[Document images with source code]

BEGIN

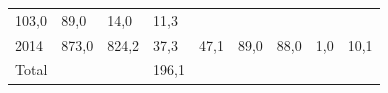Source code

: \begin{longtable}[]{@{}lllllllll@{}}
\begin{minipage}[t]{0.07\columnwidth}
103,0\strut
\end{minipage} & \begin{minipage}[t]{0.07\columnwidth}\raggedright
89,0\strut
\end{minipage} & \begin{minipage}[t]{0.11\columnwidth}\raggedright
14,0\strut
\end{minipage} & \begin{minipage}[t]{0.14\columnwidth}\raggedright
11,3\strut
\end{minipage}\tabularnewline
\begin{minipage}[t]{0.05\columnwidth}\raggedright
2014\strut
\end{minipage} & \begin{minipage}[t]{0.08\columnwidth}\raggedright
873,0\strut
\end{minipage} & \begin{minipage}[t]{0.05\columnwidth}\raggedright
824,2\strut
\end{minipage} & \begin{minipage}[t]{0.10\columnwidth}\raggedright
37,3\strut
\end{minipage} & \begin{minipage}[t]{0.10\columnwidth}\raggedright
47,1\strut
\end{minipage} & \begin{minipage}[t]{0.07\columnwidth}\raggedright
89,0\strut
\end{minipage} & \begin{minipage}[t]{0.07\columnwidth}\raggedright
88,0\strut
\end{minipage} & \begin{minipage}[t]{0.11\columnwidth}\raggedright
1,0\strut
\end{minipage} & \begin{minipage}[t]{0.14\columnwidth}\raggedright
10,1\strut
\end{minipage}\tabularnewline
\begin{minipage}[t]{0.05\columnwidth}\raggedright
Total\strut
\end{minipage} & \begin{minipage}[t]{0.08\columnwidth}\raggedright
\strut
\end{minipage} & \begin{minipage}[t]{0.05\columnwidth}\raggedright
\strut
\end{minipage} & \begin{minipage}[t]{0.10\columnwidth}\raggedright
196,1\strut
\end{minipage} & \begin{minipage}[t]{0.10\columnwidth}\raggedright

\end{minipage}
\end{longtable}
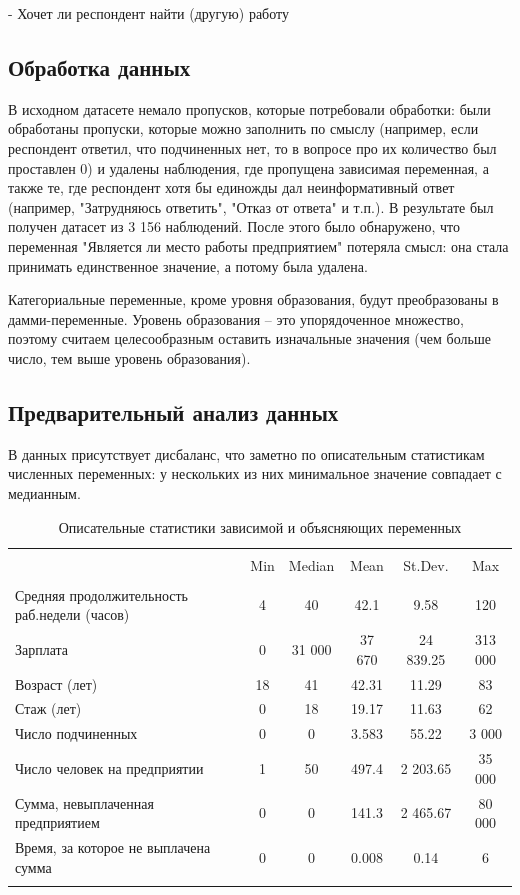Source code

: \documentclass[12pt, a4paper]{article}
\begin{document}
{    -   Хочет ли респондент найти (другую) работу

\subsection{Обработка данных}
В исходном датасете немало пропусков, которые потребовали обработки: были обработаны пропуски, которые можно заполнить по смыслу (например, если респондент ответил, что подчиненных нет, то в вопросе про их количество был проставлен 0) и удалены наблюдения, где пропущена зависимая переменная, а также те, где респондент хотя бы единожды дал неинформативный ответ (например, "Затрудняюсь ответить", "Отказ от ответа" и т.п.). В результате был получен датасет из 3 156 наблюдений. После этого было обнаружено, что переменная "Является ли место работы предприятием" потеряла смысл: она стала принимать единственное значение, а потому была удалена. 

Категориальные переменные, кроме уровня образования, будут преобразованы в дамми-переменные. Уровень образования -- это упорядоченное множество, поэтому считаем целесообразным оставить изначальные значения (чем больше число, тем выше уровень образования). 

\subsection{Предварительный анализ данных}
В данных присутствует дисбаланс, что заметно по описательным статистикам численных переменных: у нескольких из них минимальное значение совпадает с медианным. 
\begin{table}[h] 
\centering 
\caption{Описательные статистики зависимой и объясняющих переменных} 
\label{tab:descriptive_stats} 
\begin{tabular}{@{}p{8cm}ccccc@{}} \hline 
\hline \\[-1.8ex] 
  & Min & Median & Mean & St.Dev. & Max \\
\hline \\[-1.8ex] 
Средняя продолжительность раб.недели (часов)& 4 & 40 & 42.1 & 9.58 & 120 \\
Зарплата & 0 & 31 000 & 37 670 & 24 839.25 & 313 000 \\
Возраст (лет) & 18 & 41 & 42.31 & 11.29 & 83 \\
Стаж (лет) & 0 & 18 & 19.17 & 11.63 & 62 \\
Число подчиненных & 0 & 0 & 3.583 & 55.22 & 3 000 \\
Число человек на предприятии & 1 & 50 & 497.4 & 2 203.65 & 35 000 \\
Сумма, невыплаченная предприятием & 0 & 0 & 141.3 & 2 465.67 & 80 000 \\
Время, за которое не выплачена сумма & 0 & 0 & 0.008 & 0.14 & 6 \\
\hline \\[-1.8ex] 
\end{tabular}
\end{table} 

}
\end{document}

END

- Your objective: Check every line above for the word "longtable" and copy those that have it.

- Answer box:
: \begin{longtable}[]{@{}lllllllll@{}}
\end{longtable}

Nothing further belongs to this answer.